North Korea resumes missile site construction: US institute
US think tank publishes satellite images it says indicate Pyongyang is working to develop its nuclear missile launch site
North Korea has resumed construction work on a missile launch site on its northeast coast after a months-long hiatus, part of a renewed push for its nuclear and missile programmes, according to a US think-tank.
Recent satellite imagery shows work has resumed on new facilities at the North’s Tonghae launch site, the US-Korea Institute of Johns Hopkins University posted on its 38 North website.
The facilities appear designed to test future generations of larger, more capable rockets, it said.
The restart of work at Tonghgae indicates that North Korea is still committed to maintaining two launch sites along with the Sohae site on the west coast.
But the institute said there were no signs of an imminent long-range rocket test at either site.
The US-Korea Institute said in October that North Korea has undertaken major construction work at Sohae, possibly to cater to larger and more mobile weapons.
The Sohae site was used for the launch in December of the North’s Unha-3 carrier, which successfully placed a satellite in orbit.
Construction at Tonhae had appeared to be on hold since early this year.
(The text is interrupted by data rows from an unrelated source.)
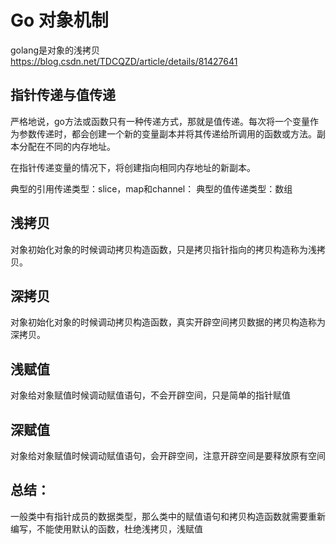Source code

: # Go 对象机制
golang是对象的浅拷贝
https://blog.csdn.net/TDCQZD/article/details/81427641

## 指针传递与值传递
严格地说，go方法或函数只有一种传递方式，那就是值传递。每次将一个变量作为参数传递时，都会创建一个新的变量副本并将其传递给所调用的函数或方法。副本分配在不同的内存地址。

在指针传递变量的情况下，将创建指向相同内存地址的新副本。

典型的引用传递类型：slice，map和channel： 
典型的值传递类型：数组
## 浅拷贝
对象初始化对象的时候调动拷贝构造函数，只是拷贝指针指向的拷贝构造称为浅拷贝。
## 深拷贝
对象初始化对象的时候调动拷贝构造函数，真实开辟空间拷贝数据的拷贝构造称为深拷贝。

## 浅赋值
对象给对象赋值时候调动赋值语句，不会开辟空间，只是简单的指针赋值
## 深赋值
对象给对象赋值时候调动赋值语句，会开辟空间，注意开辟空间是要释放原有空间

## 总结：
一般类中有指针成员的数据类型，那么类中的赋值语句和拷贝构造函数就需要重新编写，不能使用默认的函数，杜绝浅拷贝，浅赋值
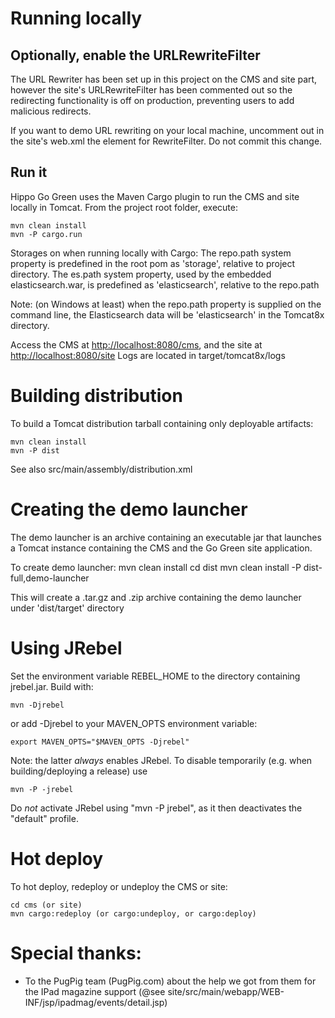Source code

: Running locally
===============

Optionally, enable the URLRewriteFilter
---------------------------------------
The URL Rewriter has been set up in this project on the CMS and site part, however the site's URLRewriteFilter has been
commented out so the redirecting functionality is off on production, preventing users to add malicious redirects.

If you want to demo URL rewriting on your local machine, uncomment out in the site's web.xml
the <filter-mapping> element for RewriteFilter. Do not commit this change.

Run it
------
Hippo Go Green uses the Maven Cargo plugin to run the CMS and site locally in Tomcat.
From the project root folder, execute:

    mvn clean install
    mvn -P cargo.run

Storages on when running locally with Cargo:
  The repo.path system property is predefined in the root pom as 'storage', relative to project directory.
  The es.path system property, used by the embedded elasticsearch.war, is predefined as 'elasticsearch', relative to the
  repo.path

  Note: (on Windows at least) when the repo.path property is supplied on the command line, the Elasticsearch data will
  be 'elasticsearch' in the Tomcat8x directory.

Access the CMS at [http://localhost:8080/cms](http://localhost:8080/cms), and the site at [http://localhost:8080/site](http://localhost:8080/site)
Logs are located in target/tomcat8x/logs

Building distribution
=====================

To build a Tomcat distribution tarball containing only deployable artifacts:

    mvn clean install
    mvn -P dist

See also src/main/assembly/distribution.xml

Creating the demo launcher
==========================

The demo launcher is an archive containing an executable jar that launches a Tomcat instance containing
the CMS and the Go Green site application.

To create demo launcher:
    mvn clean install
    cd dist
    mvn clean install -P dist-full,demo-launcher

This will create a .tar.gz and .zip archive containing the demo launcher under 'dist/target' directory

Using JRebel
============

Set the environment variable REBEL_HOME to the directory containing jrebel.jar.
Build with:

    mvn -Djrebel

or add -Djrebel to your MAVEN_OPTS environment variable:

    export MAVEN_OPTS="$MAVEN_OPTS -Djrebel"

Note: the latter *always* enables JRebel. To disable temporarily (e.g. when building/deploying a release) use

    mvn -P -jrebel

Do *not* activate JRebel using "mvn -P jrebel", as it then deactivates the "default" profile.

Hot deploy
==========

To hot deploy, redeploy or undeploy the CMS or site:

    cd cms (or site)
    mvn cargo:redeploy (or cargo:undeploy, or cargo:deploy)


Special thanks:
===============
- To the PugPig team (PugPig.com) about the help we got from them for the IPad magazine support
  (@see site/src/main/webapp/WEB-INF/jsp/ipadmag/events/detail.jsp)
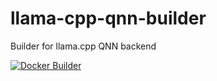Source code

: # llama-cpp-qnn-builder

Builder for llama.cpp QNN backend

[![Docker Builder](https://github.com/chraac/llama-cpp-qnn-builder/actions/workflows/docker.yml/badge.svg)](https://github.com/chraac/llama-cpp-qnn-builder/actions/workflows/docker.yml)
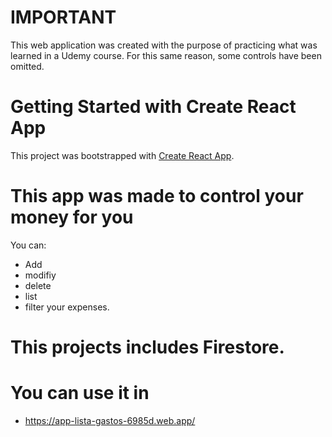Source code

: # IMPORTANT

This web application was created with the purpose of practicing what was learned in a Udemy course. For this same reason, some controls have been omitted.

# Getting Started with Create React App

This project was bootstrapped with [Create React App](https://github.com/facebook/create-react-app).

# This app was made to control your money for you

You can:
- Add
- modifiy
- delete
- list
- filter
your expenses.

# This projects includes Firestore.

# You can use it in

- https://app-lista-gastos-6985d.web.app/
But images taken between September 16 and November 18 show work resumed on the new launch control centre and the assembly building, the US-Korea Institute said.
There is no sign of further construction yet at the new launch pad or on an access road, it said.
The North’s rocket launch in December was condemned by most in the international community as a disguised ballistic missile test that violated UN sanctions on Pyongyang.
North Korea insisted it was a purely scientific mission and vowed to push ahead with similar launches in the future.
North Korea is pushing for a resumption of six-party talks on its nuclear programme, but the United States says it must first demonstrate a commitment to denuclearisation.
Another long-range rocket launch would be taken as a step in the opposite direction and almost certainly result in fresh sanctions.
The US-Korea Institute said in early November that the North was making progress on an intercontinental ballistic missile capable of delivering a first-generation nuclear warhead to the continental United States.
Missile delivery has often been cited as the main weakness of the North’s nuclear weapons programme which, after three tests, is believed to be close to mastering the key technology of warhead miniaturisation.